The New York Times recounted how Al-Qaeda groups or those affiliated to AQIM gathered and invaded the city aboard vehicles armed with guns, in order to impose their new Islamic constitution. This was a bizarre move in a city that has never been a stranger to Islam, like someone preaching to the choir. Yet the people did not understand how AQIM’s Islamic instructions could be distributed at gun point, and applied through intimidation. Al-Qaeda quickly entered into an agreement with the city’s hospital to treat the wounded among their ranks and give them everything they needed in terms of medical advice, in return for allowing the hospital staff to provide healthcare to the people of Timbuktu.
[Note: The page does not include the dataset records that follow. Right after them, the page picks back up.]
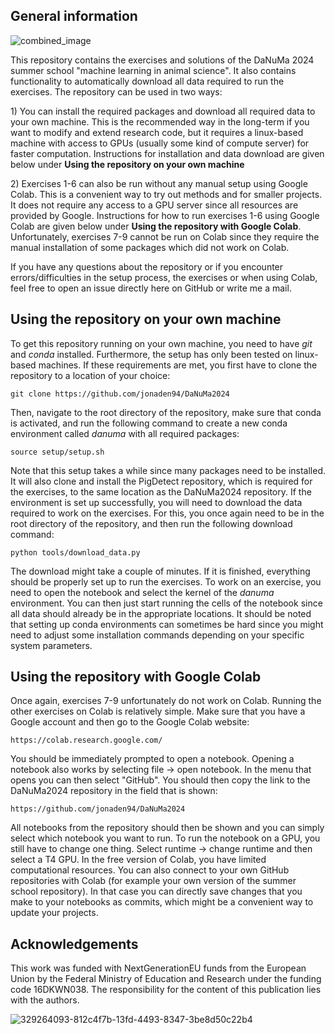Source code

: ## General information
![combined_image](https://github.com/user-attachments/assets/22de7f10-d7cb-42c1-be5e-0d31360dba24)

This repository contains the exercises and solutions of the DaNuMa 2024 summer school "machine learning in animal science". It also contains functionality to automatically download all data required to run the exercises. The repository can be used in two ways:

1\) You can install the required packages and download all required data to your own machine. This is the recommended way in the long-term if you want to modify and extend research code, but it requires a linux-based machine with access to GPUs (usually some kind of compute server) for faster computation. Instructions for installation and data download are given below under **Using the repository on your own machine**

2\) Exercises 1-6 can also be run without any manual setup using Google Colab. This is a convenient way to try out methods and for smaller projects. It does not require any access to a GPU server since all resources are provided by Google. Instructions for how to run exercises 1-6 using Google Colab are given below under **Using the repository with Google Colab**. Unfortunately, exercises 7-9 cannot be run on Colab since they require the manual installation of some packages which did not work on Colab.

If you have any questions about the repository or if you encounter errors/difficulties in the setup process, the exercises or when using Colab, feel free to open an issue directly here on GitHub or write me a mail.

## Using the repository on your own machine
To get this repository running on your own machine, you need to have *git* and *conda* installed. Furthermore, the setup has only been tested on linux-based machines. If these requirements are met, you first have to clone the repository to a location of your choice:
```
git clone https://github.com/jonaden94/DaNuMa2024
```
Then, navigate to the root directory of the repository, make sure that conda is activated, and run the following command to create a new conda environment called *danuma* with all required packages:
```
source setup/setup.sh
```
Note that this setup takes a while since many packages need to be installed. It will also clone and install the PigDetect repository, which is required for the exercises, to the same location as the DaNuMa2024 repository. If the environment is set up successfully, you will need to download the data required to work on the exercises. For this, you once again need to be in the root directory of the repository, and then run the following download command:
```
python tools/download_data.py
```
The download might take a couple of minutes. If it is finished, everything should be properly set up to run the exercises. To work on an exercise, you need to open the notebook and select the kernel of the *danuma* environment. You can then just start running the cells of the notebook since all data should already be in the appropriate locations. It should be noted that setting up conda environments can sometimes be hard since you might need to adjust some installation commands depending on your specific system parameters.

## Using the repository with Google Colab
Once again, exercises 7-9 unfortunately do not work on Colab. Running the other exercises on Colab is relatively simple. Make sure that you have a Google account and then go to the Google Colab website:
```
https://colab.research.google.com/
```
You should be immediately prompted to open a notebook. Opening a notebook also works by selecting file &#8594; open notebook. In the menu that opens you can then select "GitHub". You should then copy the link to the DaNuMa2024 repository in the field that is shown:
```
https://github.com/jonaden94/DaNuMa2024
```
All notebooks from the repository should then be shown and you can simply select which notebook you want to run. To run the notebook on a GPU, you still have to change one thing. Select runtime &#8594; change runtime and then select a T4 GPU. In the free version of Colab, you have limited computational resources. You can also connect to your own GitHub repositories with Colab (for example your own version of the summer school repository). In that case you can directly save changes that you make to your notebooks as commits, which might be a convenient way to update your projects.

## Acknowledgements
This work was funded with NextGenerationEU funds from the European Union by the Federal Ministry of Education and Research under the funding code 16DKWN038. The responsibility for the content of this publication lies with the authors.

![329264093-812c4f7b-13fd-4493-8347-3be8d50c22b4](https://github.com/user-attachments/assets/9544edfb-2dfd-4c5c-8550-a0fb4294561d)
It was not long until doctors at the hospital were asked to oversee operations to cut off the hands of those accused of theft, or to supervise the stoning of those accused of adultery, in a city known throughout Islamic tradition for its righteousness. The whole thing was absurd; these doctors learned their job connecting broken limbs, not forcefully removing them.

This is what has happened in Timbuktu so far, but one aspect has been heroic. The people of the city, amid attacks, intimidation, rape, and murder, have succeeded in smuggling 28,000 of the 30,000 Islamic manuscripts stored in the city’s Institute for Higher Studies and Islamic Research. Jihadist groups had insisted on burning these documents before they fled the city after the French bombardment began.

The liberation of Timbuktu is perhaps another step in the long process of understanding this new wave of extremism that is sweeping the entire region under the banner of Islam, while the true religion is completely innocent.